--- GIVEN DATA Enclosed Below ---

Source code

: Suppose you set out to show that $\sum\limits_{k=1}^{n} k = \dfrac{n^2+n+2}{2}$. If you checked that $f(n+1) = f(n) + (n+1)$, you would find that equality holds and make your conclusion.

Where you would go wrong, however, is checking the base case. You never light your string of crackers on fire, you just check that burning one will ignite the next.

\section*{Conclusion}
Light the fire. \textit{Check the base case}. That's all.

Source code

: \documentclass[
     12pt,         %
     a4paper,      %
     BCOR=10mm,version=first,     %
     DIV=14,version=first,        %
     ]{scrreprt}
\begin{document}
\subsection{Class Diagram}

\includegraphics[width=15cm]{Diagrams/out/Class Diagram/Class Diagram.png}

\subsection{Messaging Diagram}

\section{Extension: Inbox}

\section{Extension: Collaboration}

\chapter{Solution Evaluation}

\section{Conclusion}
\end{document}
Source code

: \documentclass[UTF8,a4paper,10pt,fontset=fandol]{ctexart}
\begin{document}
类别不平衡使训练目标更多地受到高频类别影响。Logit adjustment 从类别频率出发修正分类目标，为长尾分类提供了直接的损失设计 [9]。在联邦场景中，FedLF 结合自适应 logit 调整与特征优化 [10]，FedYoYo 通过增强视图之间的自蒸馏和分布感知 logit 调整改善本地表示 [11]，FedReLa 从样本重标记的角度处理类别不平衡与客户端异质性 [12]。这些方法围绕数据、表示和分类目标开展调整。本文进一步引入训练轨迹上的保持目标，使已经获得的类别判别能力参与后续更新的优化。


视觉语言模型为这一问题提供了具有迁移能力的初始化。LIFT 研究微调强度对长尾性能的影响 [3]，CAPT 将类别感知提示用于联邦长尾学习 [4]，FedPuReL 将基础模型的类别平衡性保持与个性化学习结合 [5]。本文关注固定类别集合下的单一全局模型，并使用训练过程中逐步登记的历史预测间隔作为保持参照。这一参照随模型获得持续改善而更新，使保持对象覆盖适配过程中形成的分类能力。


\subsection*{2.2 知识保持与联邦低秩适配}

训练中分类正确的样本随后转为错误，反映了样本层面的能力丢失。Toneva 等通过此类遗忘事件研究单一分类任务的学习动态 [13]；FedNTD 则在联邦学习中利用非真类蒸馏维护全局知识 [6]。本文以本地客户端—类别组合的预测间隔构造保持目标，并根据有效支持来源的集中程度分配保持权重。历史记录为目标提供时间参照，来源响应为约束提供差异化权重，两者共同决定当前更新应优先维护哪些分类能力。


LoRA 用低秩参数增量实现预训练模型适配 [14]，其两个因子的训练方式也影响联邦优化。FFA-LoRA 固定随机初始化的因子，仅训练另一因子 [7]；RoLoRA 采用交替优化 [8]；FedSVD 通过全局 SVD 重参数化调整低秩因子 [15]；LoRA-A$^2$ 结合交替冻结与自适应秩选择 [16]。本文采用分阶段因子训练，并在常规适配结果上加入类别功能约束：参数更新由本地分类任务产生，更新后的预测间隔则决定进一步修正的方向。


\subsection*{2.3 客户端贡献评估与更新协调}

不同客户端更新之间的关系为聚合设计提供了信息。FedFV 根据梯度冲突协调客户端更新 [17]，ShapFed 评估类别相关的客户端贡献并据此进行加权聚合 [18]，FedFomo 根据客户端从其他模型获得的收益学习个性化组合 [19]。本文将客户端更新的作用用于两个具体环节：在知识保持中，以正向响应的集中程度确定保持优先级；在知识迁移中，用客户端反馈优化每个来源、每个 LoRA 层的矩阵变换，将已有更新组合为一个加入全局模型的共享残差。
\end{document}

--- End of Enclosed GIVEN DATA ---

• _PROBLEM_:
Your reply should hold only the lines from the first line of the records through the one with "make your conclusion.", reproduced word for word.

• _EXERCISE ANSWER_:
Source code

: Suppose you set out to show that $\sum\limits_{k=1}^{n} k = \dfrac{n^2+n+2}{2}$. If you checked that $f(n+1) = f(n) + (n+1)$, you would find that equality holds and make your conclusion.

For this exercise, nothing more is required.